An ambitious new project, announced last week by the NSW government, aims to develop about one million square metres of "dead space" in Sydney's CBD and renew the railway line corridor between Central Station and Eveleigh.
Planning Minister Brad Hazzard noted the three-kilometre area, which stretches from Sydney’s CBD to Macdonaldtown train station and consists of rail lines, large open park areas and the Australian Technology Park, fails to connect a vital part of the city.
He described the present infrastructure in the area as the “Berlin Wall” of Sydney.
“What we have is an opportunity for that greater connectedness between the Redfern community side of the railway line and the Surry Hills side,” he said.

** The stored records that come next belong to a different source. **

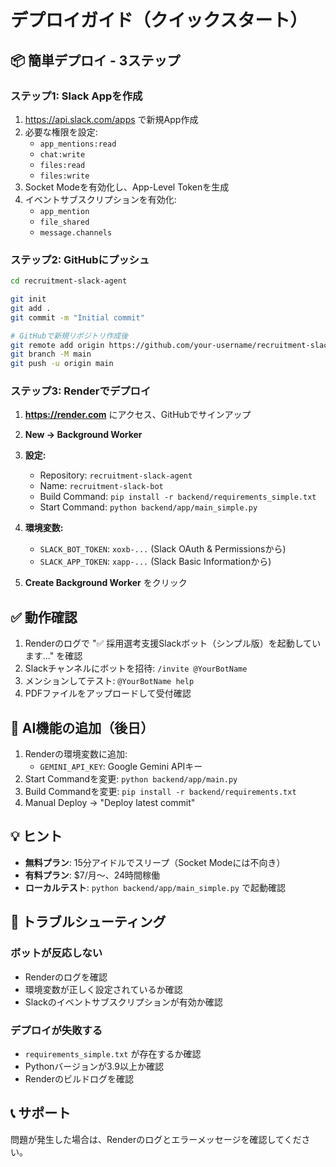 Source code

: # デプロイガイド（クイックスタート）

## 📦 簡単デプロイ - 3ステップ

### ステップ1: Slack Appを作成

1. https://api.slack.com/apps で新規App作成
2. 必要な権限を設定:
   - `app_mentions:read`
   - `chat:write`
   - `files:read`
   - `files:write`
3. Socket Modeを有効化し、App-Level Tokenを生成
4. イベントサブスクリプションを有効化:
   - `app_mention`
   - `file_shared`
   - `message.channels`

### ステップ2: GitHubにプッシュ

```bash
cd recruitment-slack-agent

git init
git add .
git commit -m "Initial commit"

# GitHubで新規リポジトリ作成後
git remote add origin https://github.com/your-username/recruitment-slack-agent.git
git branch -M main
git push -u origin main
```

### ステップ3: Renderでデプロイ

1. **https://render.com** にアクセス、GitHubでサインアップ

2. **New → Background Worker**

3. **設定:**
   - Repository: `recruitment-slack-agent`
   - Name: `recruitment-slack-bot`
   - Build Command: `pip install -r backend/requirements_simple.txt`
   - Start Command: `python backend/app/main_simple.py`

4. **環境変数:**
   - `SLACK_BOT_TOKEN`: `xoxb-...` (Slack OAuth & Permissionsから)
   - `SLACK_APP_TOKEN`: `xapp-...` (Slack Basic Informationから)

5. **Create Background Worker** をクリック

## ✅ 動作確認

1. Renderのログで "✅ 採用選考支援Slackボット（シンプル版）を起動しています..." を確認
2. Slackチャンネルにボットを招待: `/invite @YourBotName`
3. メンションしてテスト: `@YourBotName help`
4. PDFファイルをアップロードして受付確認

## 🚀 AI機能の追加（後日）

1. Renderの環境変数に追加:
   - `GEMINI_API_KEY`: Google Gemini APIキー
2. Start Commandを変更: `python backend/app/main.py`
3. Build Commandを変更: `pip install -r backend/requirements.txt`
4. Manual Deploy → "Deploy latest commit"

## 💡 ヒント

- **無料プラン**: 15分アイドルでスリープ（Socket Modeには不向き）
- **有料プラン**: $7/月〜、24時間稼働
- **ローカルテスト**: `python backend/app/main_simple.py` で起動確認

## 🐛 トラブルシューティング

### ボットが反応しない
- Renderのログを確認
- 環境変数が正しく設定されているか確認
- Slackのイベントサブスクリプションが有効か確認

### デプロイが失敗する
- `requirements_simple.txt` が存在するか確認
- Pythonバージョンが3.9以上か確認
- Renderのビルドログを確認

## 📞 サポート

問題が発生した場合は、Renderのログとエラーメッセージを確認してください。
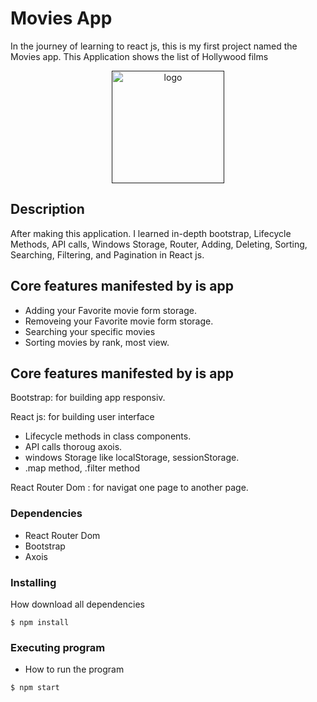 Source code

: # Movies App
In the journey of learning to react js, this is my first project named the Movies app. This Application shows the list of Hollywood films

<p align="center">
  <a href="" target="_blank">
    <img width="180" src="" alt="logo">
  </a>
</p>

## Description
After making this application. I learned in-depth bootstrap, Lifecycle Methods, API calls, Windows Storage, Router, Adding, Deleting, Sorting, Searching, Filtering, and Pagination in React js.

## Core features manifested by is app
 * Adding your Favorite movie form storage.
 * Removeing your Favorite movie form storage.
 * Searching your specific movies
 * Sorting movies by rank, most view.

## Core features manifested by is app
 Bootstrap: for building app responsiv.

 React js: for building user interface
 * Lifecycle methods in class components.
 * API calls thoroug axois.
 * windows Storage like localStorage, sessionStorage.
 * .map method, .filter method

 React Router Dom : for navigat one page to another page.

### Dependencies
 * React Router Dom
 * Bootstrap
 * Axois

### Installing
 How download all dependencies
 ```
 $ npm install
```

### Executing program

* How to run the program
```
$ npm start
```

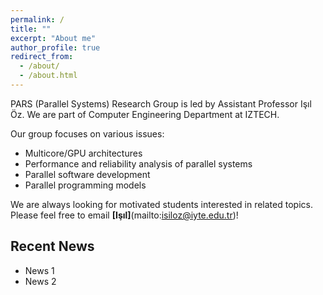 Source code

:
 ```yaml
---
permalink: /
title: ""
excerpt: "About me"
author_profile: true
redirect_from: 
  - /about/
  - /about.html
---
```


PARS (Parallel Systems) Research Group is led by Assistant Professor Işıl Öz. We are part of Computer Engineering Department at IZTECH.

Our group focuses on various issues:

- Multicore/GPU architectures
- Performance and reliability analysis of parallel systems
- Parallel software development
- Parallel programming models

We are always looking for motivated students interested in related topics. Please feel free to email **[Işıl]**(mailto:isiloz@iyte.edu.tr)!


Recent News
------

- News 1
- News 2
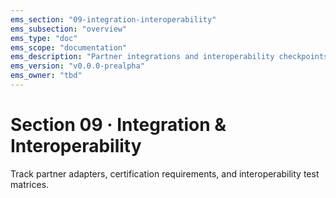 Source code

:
 ```yaml
---
ems_section: "09-integration-interoperability"
ems_subsection: "overview"
ems_type: "doc"
ems_scope: "documentation"
ems_description: "Partner integrations and interoperability checkpoints."
ems_version: "v0.0.0-prealpha"
ems_owner: "tbd"
---
```


# Section 09 · Integration & Interoperability

Track partner adapters, certification requirements, and interoperability test matrices.
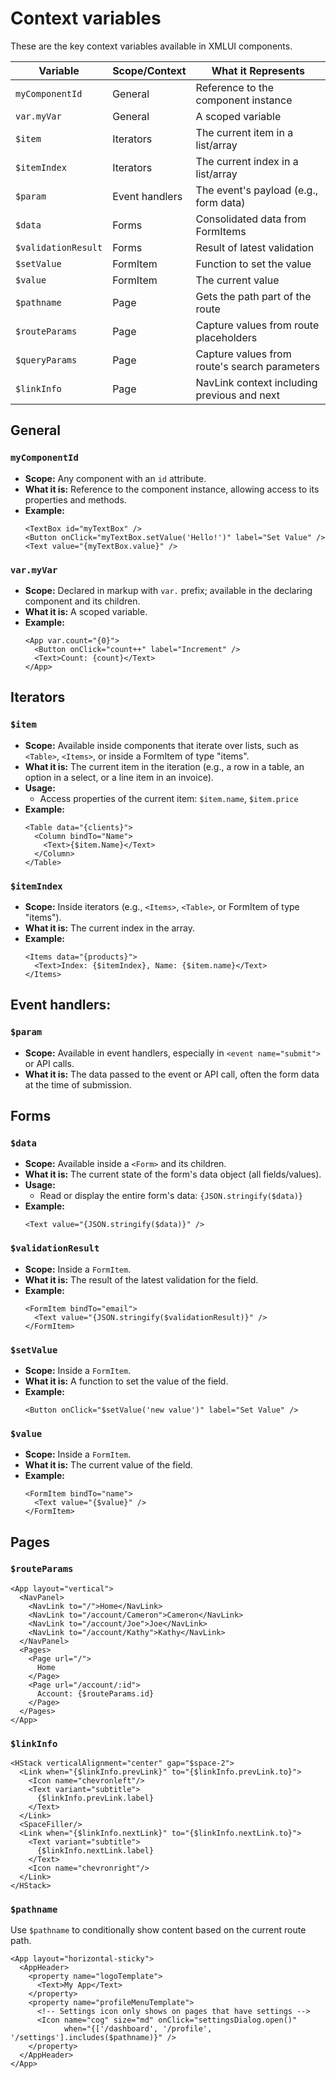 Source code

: # Context variables

These are the key context variables available in XMLUI components.

| Variable            | Scope/Context       | What it Represents                            |
| ------------------- | ------------------- | --------------------------------------------- |
| `myComponentId`     | General             | Reference to the component instance           |
| `var.myVar`         | General             | A scoped variable                             |
| `$item`             | Iterators           | The current item in a list/array              |
| `$itemIndex`        | Iterators           | The current index in a list/array             |
| `$param`            | Event handlers      | The event's payload (e.g., form data)         |
| `$data`             | Forms               | Consolidated data from FormItems              |
| `$validationResult` | Forms               | Result of latest validation                   |
| `$setValue`         | FormItem            | Function to set the value                     |
| `$value`            | FormItem            | The current value                             |
| `$pathname`         | Page                | Gets the path part of the route               |
| `$routeParams`      | Page                | Capture values from route placeholders        |
| `$queryParams`      | Page                | Capture values from route's search parameters |
| `$linkInfo`         | Page                | NavLink context including previous and next   |

## General

### `myComponentId`

- **Scope:** Any component with an `id` attribute.
- **What it is:** Reference to the component instance, allowing access to its properties and methods.
- **Example:**
  ```xmlui
  <TextBox id="myTextBox" />
  <Button onClick="myTextBox.setValue('Hello!')" label="Set Value" />
  <Text value="{myTextBox.value}" />
  ```

### `var.myVar`

- **Scope:** Declared in markup with `var.` prefix; available in the declaring component and its children.
- **What it is:** A scoped variable.
- **Example:**
  ```xmlui
  <App var.count="{0}">
    <Button onClick="count++" label="Increment" />
    <Text>Count: {count}</Text>
  </App>
  ```

## Iterators

### `$item`

- **Scope:** Available inside components that iterate over lists, such as `<Table>`, `<Items>`, or inside a FormItem of type "items".
- **What it is:** The current item in the iteration (e.g., a row in a table, an option in a select, or a line item in an invoice).
- **Usage:**
  - Access properties of the current item: `$item.name`, `$item.price`
- **Example:**
  ```xmlui
  <Table data="{clients}">
    <Column bindTo="Name">
      <Text>{$item.Name}</Text>
    </Column>
  </Table>
  ```

### `$itemIndex`

- **Scope:** Inside iterators (e.g., `<Items>`, `<Table>`, or FormItem of type "items").
- **What it is:** The current index in the array.
- **Example:**
  ```xmlui
  <Items data="{products}">
    <Text>Index: {$itemIndex}, Name: {$item.name}</Text>
  </Items>
  ```

## Event handlers:

### `$param`

- **Scope:** Available in event handlers, especially in `<event name="submit">` or API calls.
- **What it is:** The data passed to the event or API call, often the form data at the time of submission.


## Forms

### `$data`

- **Scope:** Available inside a `<Form>` and its children.
- **What it is:** The current state of the form's data object (all fields/values).
- **Usage:**
  - Read or display the entire form's data: `{JSON.stringify($data)}`
- **Example:**
  ```xmlui
  <Text value="{JSON.stringify($data)}" />
  ```

### `$validationResult`

- **Scope:** Inside a `FormItem`.
- **What it is:** The result of the latest validation for the field.
- **Example:**
  ```xmlui
  <FormItem bindTo="email">
    <Text value="{JSON.stringify($validationResult)}" />
  </FormItem>
  ```

### `$setValue`

- **Scope:** Inside a `FormItem`.
- **What it is:** A function to set the value of the field.
- **Example:**
  ```xmlui
  <Button onClick="$setValue('new value')" label="Set Value" />
  ```

### `$value`

- **Scope:** Inside a `FormItem`.
- **What it is:** The current value of the field.
- **Example:**
  ```xmlui
  <FormItem bindTo="name">
    <Text value="{$value}" />
  </FormItem>
  ```

## Pages

### `$routeParams`

```xmlui
<App layout="vertical">
  <NavPanel>
    <NavLink to="/">Home</NavLink>
    <NavLink to="/account/Cameron">Cameron</NavLink>
    <NavLink to="/account/Joe">Joe</NavLink>
    <NavLink to="/account/Kathy">Kathy</NavLink>
  </NavPanel>
  <Pages>
    <Page url="/">
      Home
    </Page>
    <Page url="/account/:id">
      Account: {$routeParams.id}
    </Page>
  </Pages>
</App>
```

### `$linkInfo`

```xmlui
<HStack verticalAlignment="center" gap="$space-2">
  <Link when="{$linkInfo.prevLink}" to="{$linkInfo.prevLink.to}">
    <Icon name="chevronleft"/>
    <Text variant="subtitle">
      {$linkInfo.prevLink.label}
    </Text>
  </Link>
  <SpaceFiller/>
  <Link when="{$linkInfo.nextLink}" to="{$linkInfo.nextLink.to}">
    <Text variant="subtitle">
      {$linkInfo.nextLink.label}
    </Text>
    <Icon name="chevronright"/>
  </Link>
</HStack>
```

### `$pathname`

Use `$pathname` to conditionally show content based on the current route path.

```xmlui
<App layout="horizontal-sticky">
  <AppHeader>
    <property name="logoTemplate">
      <Text>My App</Text>
    </property>
    <property name="profileMenuTemplate">
      <!-- Settings icon only shows on pages that have settings -->
      <Icon name="cog" size="md" onClick="settingsDialog.open()"
            when="{['/dashboard', '/profile', '/settings'].includes($pathname)}" />
    </property>
  </AppHeader>
</App>
```
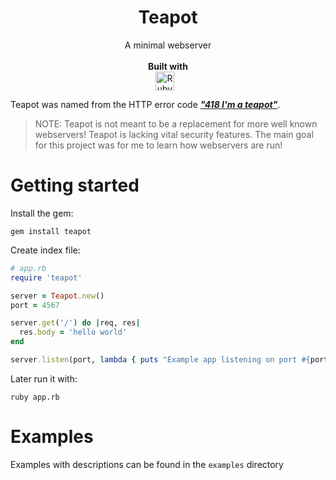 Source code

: <p align="center">
  <h1 align="center"><b>Teapot</b></h1>
  <p align="center">
    A minimal webserver
    <br />
    <br />
    <strong>Built with</strong>
    <br />
    <img alt="Ruby" width="30px" style="padding-right:10px;" src="https://cdn.jsdelivr.net/gh/devicons/devicon@latest/icons/ruby/ruby-original.svg" />
    <br />
  </p>
</p>

Teapot was named from the HTTP error code [**_"418 I'm a teapot"_**](https://developer.mozilla.org/en-US/docs/Web/HTTP/Status/418).

> NOTE: Teapot is not meant to be a replacement for more well known webservers! Teapot is lacking vital security features. The main goal for this project was for me to learn how webservers are run!

# Getting started

Install the gem:

```shell
gem install teapot
```

Create index file:

```ruby
# app.rb
require 'teapot'

server = Teapot.new()
port = 4567

server.get('/') do |req, res|
  res.body = 'hello world'
end

server.listen(port, lambda { puts "Example app listening on port #{port}" })
```

Later run it with:

```shell
ruby app.rb
```

# Examples

Examples with descriptions can be found in the `examples` directory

The plan includes the construction of seven new major bike paths, six high density neighbourhoods, the Australian Technology Park and high-rises over rail lines at Central and Redfern stations.
The government emphasized the fact that similar models have been successfully implemented in New York, Paris and London, where office, retail and apartment buildings were built over train stations using innovative technology.
“There are only three crossings over the rail lines but building above the corridor will allow more crossings to unite Redfern and Ultimo,” Hazzard said.
The plan is based on the Draft Metropolitan Strategy for Sydney, released in March, which highlights the need for 114,000 news jobs and thousands of new homes in Sydney.
“The draft Metropolitan Strategy for Sydney is a blueprint for balanced and sustainable growth for Sydney, with both renewal in established suburbs, and greenfield development,” Hazzard said when launching the plan. “People living and working in Sydney are at the heart of this Strategy. What you told us throughout the consultation process underpins much of the Strategy – housing choice, affordable housing close to jobs and services, good transport connections and a healthy and sustainable environment.”
The new proposal would provide thousands of employment opportunities, retail, housing and more open space while retaining and enhancing key heritage buildings such as Central Station and Mortuary Station.
The Planning Minister said the vision would reinvigorate Sydney’s “dead heart” and called on developers, urban designers and architects from Australia and around the world to present their ideas for the renewal master plan.
The multi-billion dollar renewal project is expected to drum up significant interest from firms as it presents an engineering and redevelopment challenge the likes of which has not existed in Sydney for decades.